■ **GIVEN RECORDS**
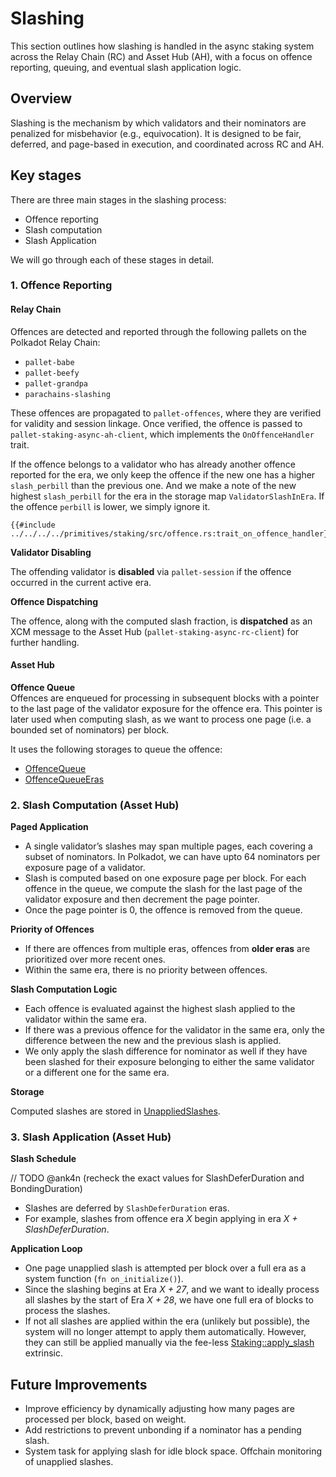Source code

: # Slashing

This section outlines how slashing is handled in the async staking system across the Relay Chain (RC) and Asset Hub (AH), with a focus on offence reporting, queuing, and eventual slash application logic.

## Overview

Slashing is the mechanism by which validators and their nominators are penalized for misbehavior (e.g., equivocation). It is designed to be fair, deferred, and page-based in execution, and coordinated across RC and AH.

## Key stages

There are three main stages in the slashing process:
- Offence reporting
- Slash computation
- Slash Application

We will go through each of these stages in detail.

### 1. Offence Reporting

#### Relay Chain
Offences are detected and reported through the following pallets on the Polkadot Relay Chain:

- `pallet-babe`
- `pallet-beefy`
- `pallet-grandpa`
- `parachains-slashing`

These offences are propagated to `pallet-offences`, where they are verified for validity and session linkage. Once verified, the offence is passed to `pallet-staking-async-ah-client`, which implements the `OnOffenceHandler` trait.

If the offence belongs to a validator who has already another offence reported for the era, we only keep the offence if the new one has a higher `slash_perbill` than the previous one. And we make a note of the new highest `slash_perbill` for the era in the storage map `ValidatorSlashInEra`. If the offence `perbill` is lower, we simply ignore it.

 ```rust,noplayground
{{#include ../../../../primitives/staking/src/offence.rs:trait_on_offence_handler}}
```

**Validator Disabling**

The offending validator is **disabled** via `pallet-session` if the offence occurred in the current active era.

**Offence Dispatching**

The offence, along with the computed slash fraction, is **dispatched** as an XCM message to the Asset Hub (`pallet-staking-async-rc-client`) for further handling.

#### Asset Hub

**Offence Queue**  
Offences are enqueued for processing in subsequent blocks with a pointer to the last page of the validator exposure for the offence era. This pointer is later used when computing slash, as we want to process one page (i.e. a bounded set of nominators) per block.

It uses the following storages to queue the offence:
- [OffenceQueue](https://paritytech.github.io/polkadot-sdk/master/pallet_staking_async/type.OffenceQueue.html)
- [OffenceQueueEras](https://paritytech.github.io/polkadot-sdk/master/pallet_staking_async/type.OffenceQueueEras.html)

### 2. Slash Computation (Asset Hub)
**Paged Application**

- A single validator’s slashes may span multiple pages, each covering a subset of nominators. In Polkadot, we can have upto 64 nominators per exposure page of a validator.
- Slash is computed based on one exposure page per block. For each offence in the queue, we compute the slash for the last page of the validator exposure and then decrement the page pointer.
- Once the page pointer is 0, the offence is removed from the queue.

**Priority of Offences**

- If there are offences from multiple eras, offences from **older eras** are prioritized over more recent ones.
- Within the same era, there is no priority between offences.

**Slash Computation Logic**

- Each offence is evaluated against the highest slash applied to the validator within the same era.
- If there was a previous offence for the validator in the same era, only the difference between the new and the previous slash is applied.
- We only apply the slash difference for nominator as well if they have been slashed for their exposure belonging to either the same validator or a different one for the same era.

**Storage**

Computed slashes are stored in [UnappliedSlashes](https://paritytech.github.io/polkadot-sdk/master/pallet_staking_async/type.UnappliedSlashes.html).

### 3. Slash Application (Asset Hub)

**Slash Schedule**

// TODO @ank4n (recheck the exact values for SlashDeferDuration and BondingDuration)
- Slashes are deferred by `SlashDeferDuration` eras.
- For example, slashes from offence era _X_ begin applying in era _X + SlashDeferDuration_.

**Application Loop**  
- One page unapplied slash is attempted per block over a full era as a system function (`fn on_initialize()`).
- Since the slashing begins at Era _X + 27_, and we want to ideally process all slashes by the start of Era _X + 28_, we have one full era of blocks to process the slashes.
- If not all slashes are applied within the era (unlikely but possible), the system will no longer attempt to apply them automatically. However, they can still be applied manually via the fee-less [Staking::apply_slash](https://paritytech.github.io/polkadot-sdk/master/pallet_staking_async/dispatchables/fn.apply_slash.html) extrinsic.

## Future Improvements

- Improve efficiency by dynamically adjusting how many pages are processed per block, based on weight.
- Add restrictions to prevent unbonding if a nominator has a pending slash.
- System task for applying slash for idle block space. Offchain monitoring of unapplied slashes.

■ **TASK TO CARRY OUT**
Lines above that have "pages": copy each of them.

■ **TASK RESPONSE**
- A single validator’s slashes may span multiple pages, each covering a subset of nominators. In Polkadot, we can have upto 64 nominators per exposure page of a validator.
- Improve efficiency by dynamically adjusting how many pages are processed per block, based on weight.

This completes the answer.